#### Your assignment:
Your answer should repeat every line of the records below in which the word "right" appears.

#### Input:
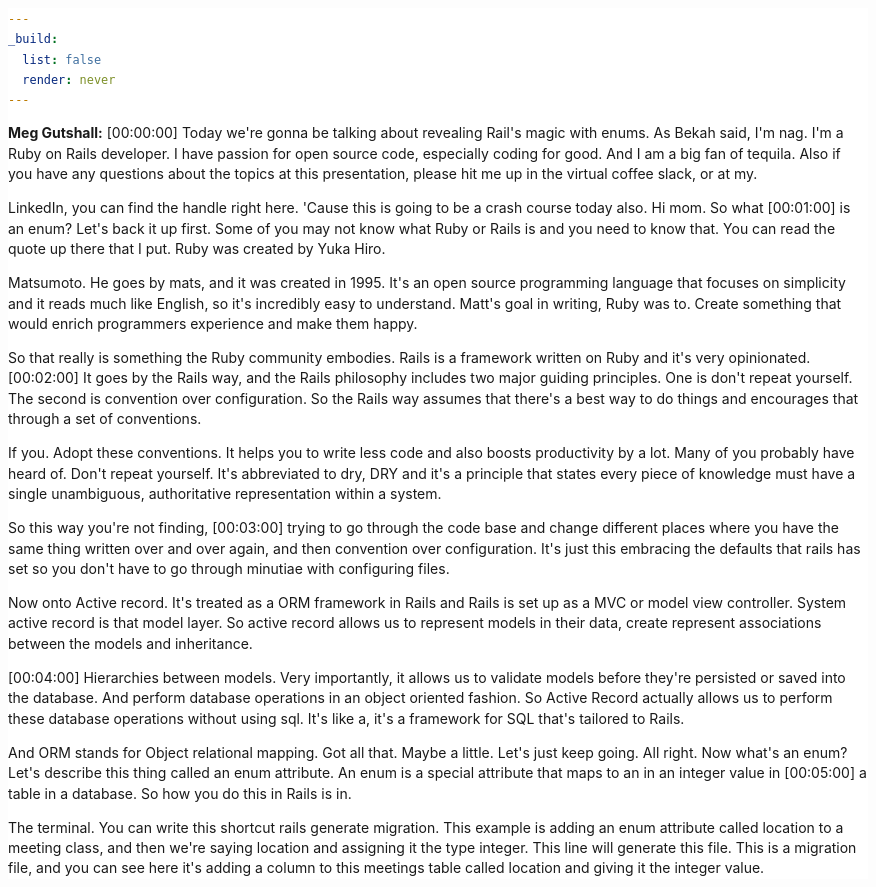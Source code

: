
 ```yaml
---
_build:
  list: false
  render: never
---
```


**Meg Gutshall:** [00:00:00] Today we're gonna be talking about revealing Rail's magic with enums. As Bekah said, I'm nag. I'm a Ruby on Rails developer. I have passion for open source code, especially coding for good. And I am a big fan of tequila. Also if you have any questions about the topics at this presentation, please hit me up in the virtual coffee slack, or at my.

LinkedIn, you can find the handle right here. 'Cause this is going to be a crash course today also. Hi mom. So what [00:01:00] is an enum? Let's back it up first. Some of you may not know what Ruby or Rails is and you need to know that. You can read the quote up there that I put. Ruby was created by Yuka Hiro.

Matsumoto. He goes by mats, and it was created in 1995. It's an open source programming language that focuses on simplicity and it reads much like English, so it's incredibly easy to understand. Matt's goal in writing, Ruby was to. Create something that would enrich programmers experience and make them happy.

So that really is something the Ruby community embodies. Rails is a framework written on Ruby and it's very opinionated. [00:02:00] It goes by the Rails way, and the Rails philosophy includes two major guiding principles. One is don't repeat yourself. The second is convention over configuration. So the Rails way assumes that there's a best way to do things and encourages that through a set of conventions.

If you. Adopt these conventions. It helps you to write less code and also boosts productivity by a lot. Many of you probably have heard of. Don't repeat yourself. It's abbreviated to dry, DRY and it's a principle that states every piece of knowledge must have a single unambiguous, authoritative representation within a system.

So this way you're not finding, [00:03:00] trying to go through the code base and change different places where you have the same thing written over and over again, and then convention over configuration. It's just this embracing the defaults that rails has set so you don't have to go through minutiae with configuring files.

Now onto Active record. It's treated as a ORM framework in Rails and Rails is set up as a MVC or model view controller. System active record is that model layer. So active record allows us to represent models in their data, create represent associations between the models and inheritance.

[00:04:00] Hierarchies between models. Very importantly, it allows us to validate models before they're persisted or saved into the database. And perform database operations in an object oriented fashion. So Active Record actually allows us to perform these database operations without using sql. It's like a, it's a framework for SQL that's tailored to Rails.

And ORM stands for Object relational mapping. Got all that. Maybe a little. Let's just keep going. All right. Now what's an enum? Let's describe this thing called an enum attribute. An enum is a special attribute that maps to an in an integer value in [00:05:00] a table in a database. So how you do this in Rails is in.

The terminal. You can write this shortcut rails generate migration. This example is adding an enum attribute called location to a meeting class, and then we're saying location and assigning it the type integer. This line will generate this file. This is a migration file, and you can see here it's adding a column to this meetings table called location and giving it the integer value.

#### Expected answer:
LinkedIn, you can find the handle right here. 'Cause this is going to be a crash course today also. Hi mom. So what [00:01:00] is an enum? Let's back it up first. Some of you may not know what Ruby or Rails is and you need to know that. You can read the quote up there that I put. Ruby was created by Yuka Hiro.
And ORM stands for Object relational mapping. Got all that. Maybe a little. Let's just keep going. All right. Now what's an enum? Let's describe this thing called an enum attribute. An enum is a special attribute that maps to an in an integer value in [00:05:00] a table in a database. So how you do this in Rails is in.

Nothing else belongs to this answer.